Фрагмент «Дневника Бодхи».
*) Просматривая книгу о Рамакришне наткнулся на его описание формы любви, которую он называл «мадхура бхава», и вдруг возникла мысль – а почему я не испытываю любви к своей девочке – да, к Той Самой? Я не могу даже назвать ее «девочка», называю «женщина на троне», так как помню ее как грозную, важную, и естественно, что при таком отношении к ней как к «грозной и важной»… какая ж тут может быть любовь? И вдруг я вспомнил о запрете, который сам на себя наложил. В те дни – сразу после ее появления, у меня были смутные блуждания мыслей на тот счет, что эта женщина может дать мне все, чего я ищу, - и смысл и содержание жизни. Но при этом я понимал, что пока меня на части разрывают механические желания и негативные эмоции убийственной силы, и еще при том, что эти желания я по большей части подавляю… в таком беспросветном мраке мне не светит общение с ней. С другой стороны пришла в голову мысль о том, что если я воспользуюсь таким способом – как же я найду путь к свободе для обычных людей – для тех, у кого нет такой возможности - быть взятым за руку подобным существом и приведенным к свободе, к ОзВ? И тогда я испытал отторжение от этой идеи, фактически запретил себе испытывать любовь к этой «женщине».

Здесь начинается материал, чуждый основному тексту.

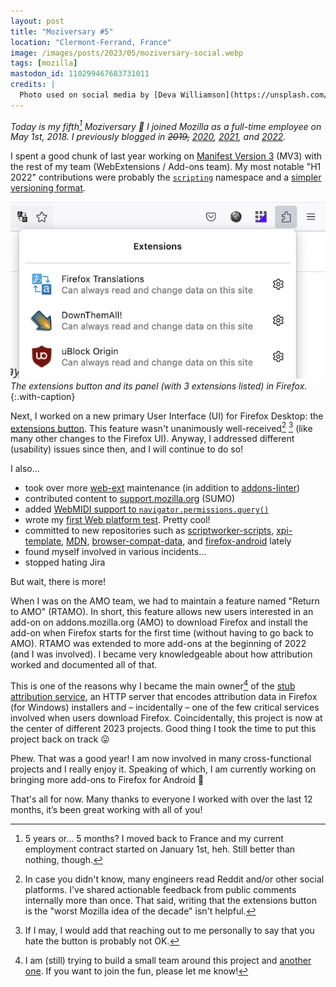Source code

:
 ```yaml
---
layout: post
title: "Moziversary #5"
location: "Clermont-Ferrand, France"
image: /images/posts/2023/05/moziversary-social.webp
tags: [mozilla]
mastodon_id: 110299467683731011
credits: |
  Photo used on social media by [Deva Williamson](https://unsplash.com/@biglaughkitchen).
---
```


_Today is my fifth[^1] Moziversary 🎂 I joined Mozilla as a full-time employee
on May 1st, 2018. I previously blogged in ~~2019,~~ [2020][], [2021][], and
[2022][]._

[^1]: 5 years or… 5 months? I moved back to France and my current employment
    contract started on January 1st, heh. Still better than nothing, though.

I spent a good chunk of last year working on [Manifest Version 3][] (MV3) with
the rest of my team (WebExtensions / Add-ons team). My most notable "H1 2022"
contributions were probably the [`scripting`][scripting] namespace and a
[simpler versioning format][].

![](/images/posts/2023/05/extensions-button.webp)
_The extensions button and its panel (with 3 extensions listed) in Firefox._
{:.with-caption}

Next, I worked on a new primary User Interface (UI) for Firefox Desktop: the
[extensions button][extensions-button]. This feature wasn't unanimously
well-received[^2] [^3] (like many other changes to the Firefox UI). Anyway, I
addressed different (usability) issues since then, and I will continue to do so!

[^2]: In case you didn't know, many engineers read Reddit and/or other social
    platforms. I've shared actionable feedback from public comments internally
    more than once. That said, writing that the extensions button is the "worst
    Mozilla idea of the decade" isn't helpful.

[^3]: If I may, I would add that reaching out to me personally to say that you
    hate the button is probably not OK.

I also...

- took over more [web-ext][] maintenance (in addition to [addons-linter][])
- contributed content to [support.mozilla.org](https://support.mozilla.org)
  (SUMO)
- added [WebMIDI support to `navigator.permissions.query()`][bug-1437171]
- wrote my [first Web platform test][bug-1805783]. Pretty cool!
- committed to new repositories such as [scriptworker-scripts][],
  [xpi-template][], [MDN][], [browser-compat-data][], and [firefox-android][]
  lately
- found myself involved in various incidents...
- stopped hating Jira

But wait, there is more!

When I was on the AMO team, we had to maintain a feature named "Return to AMO"
(RTAMO). In short, this feature allows new users interested in an add-on on
addons.mozilla.org (AMO) to download Firefox and install the add-on when Firefox
starts for the first time (without having to go back to AMO). RTAMO was extended
to more add-ons at the beginning of 2022 (and I was involved). I became very
knowledgeable about how attribution worked and documented all of that.

This is one of the reasons why I became the main owner[^4] of the [stub
attribution service][stubattribution], an HTTP server that encodes attribution
data in Firefox (for Windows) installers and – incidentally – one of the few
critical services involved when users download Firefox. Coincidentally, this
project is now at the center of different 2023 projects. Good thing I took the
time to put this project back on track 😛

[^4]: I am (still) trying to build a small team around this project and [another
    one][go-bouncer]. If you want to join the fun, please let me know!

Phew. That was a good year! I am now involved in many cross-functional projects
and I really enjoy it. Speaking of which, I am currently working on bringing
more add-ons to Firefox for Android 🚀

That's all for now. Many thanks to everyone I worked with over the last 12
months, it’s been great working with all of you!

[2020]: /2020/05/01/moziversary-2/
[2021]: /2021/05/01/moziversary-3/
[2022]: /2022/05/01/moziversary-4/
[Manifest Version 3]: https://blog.mozilla.org/addons/2022/11/17/manifest-v3-signing-available-november-21-on-firefox-nightly/
[addons-linter]: https://github.com/mozilla/addons-linter
[browser-compat-data]: https://github.com/mdn/browser-compat-data/
[bug-1437171]: https://bugzilla.mozilla.org/show_bug.cgi?id=1437171
[bug-1805783]: https://bugzilla.mozilla.org/show_bug.cgi?id=1805783
[extension-workshop]: https://extensionworkshop.com/
[extensions-button]: https://support.mozilla.org/en-US/kb/extensions-button
[firefox-android]: https://github.com/mozilla-mobile/firefox-android
[go-bouncer]: https://github.com/mozilla-services/go-bouncer
[mdn]: https://developer.mozilla.org/
[scripting]: https://developer.mozilla.org/docs/Mozilla/Add-ons/WebExtensions/API/scripting
[scriptworker-scripts]: https://github.com/mozilla-releng/scriptworker-scripts
[simpler versioning format]: https://bugzilla.mozilla.org/show_bug.cgi?id=1793925
[stubattribution]: https://github.com/mozilla-services/stubattribution
[web-ext]: https://github.com/mozilla/web-ext
[xpi-manifest]: https://github.com/mozilla-extensions/xpi-manifest
[xpi-template]: https://github.com/mozilla-extensions/xpi-template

Но сейчас этот запрет потерял всякий смысл. Во-первых, путь найден – в этом нет никаких сомнений. Путь найден, и даже описан, и даже проработан – совершено очень много в этом направлении, я испытываю предвосхищение, думая о проделанной работе, так что даже если я сейчас с головой уйду в ОзВ… так ведь именно этого я сейчас и хочу, именно это и является теперь «передним краем». Сейчас уже копаться в омрачениях я все равно не буду, так как считаю, что описанная мной методика и так достаточно детализирована – остальное скажут сами практикующие в своих статьях. Во-вторых, сейчас нет опасений типа «испытаю что-то эдакое и брошу их – а кто тогда им покажет путь?» - если даже я и испытаю что-то вот «эдакое» – как я могу бросить Ежатину, например? Да и остальных – всех тех, кто будет искренне и радостно заниматься практикой? Я буду уделять им ровно столько внимания, сколько мне захочется, а сколько захочется - зависит от того – какова будет их практика, а не от того – какая между нами дистанция в объеме испытываемых ОзВ. И кроме того, я уверен, что в моем общении с ними до сих пор очень велика доля заботы, т.е. паразитной, неэффективной составляющей.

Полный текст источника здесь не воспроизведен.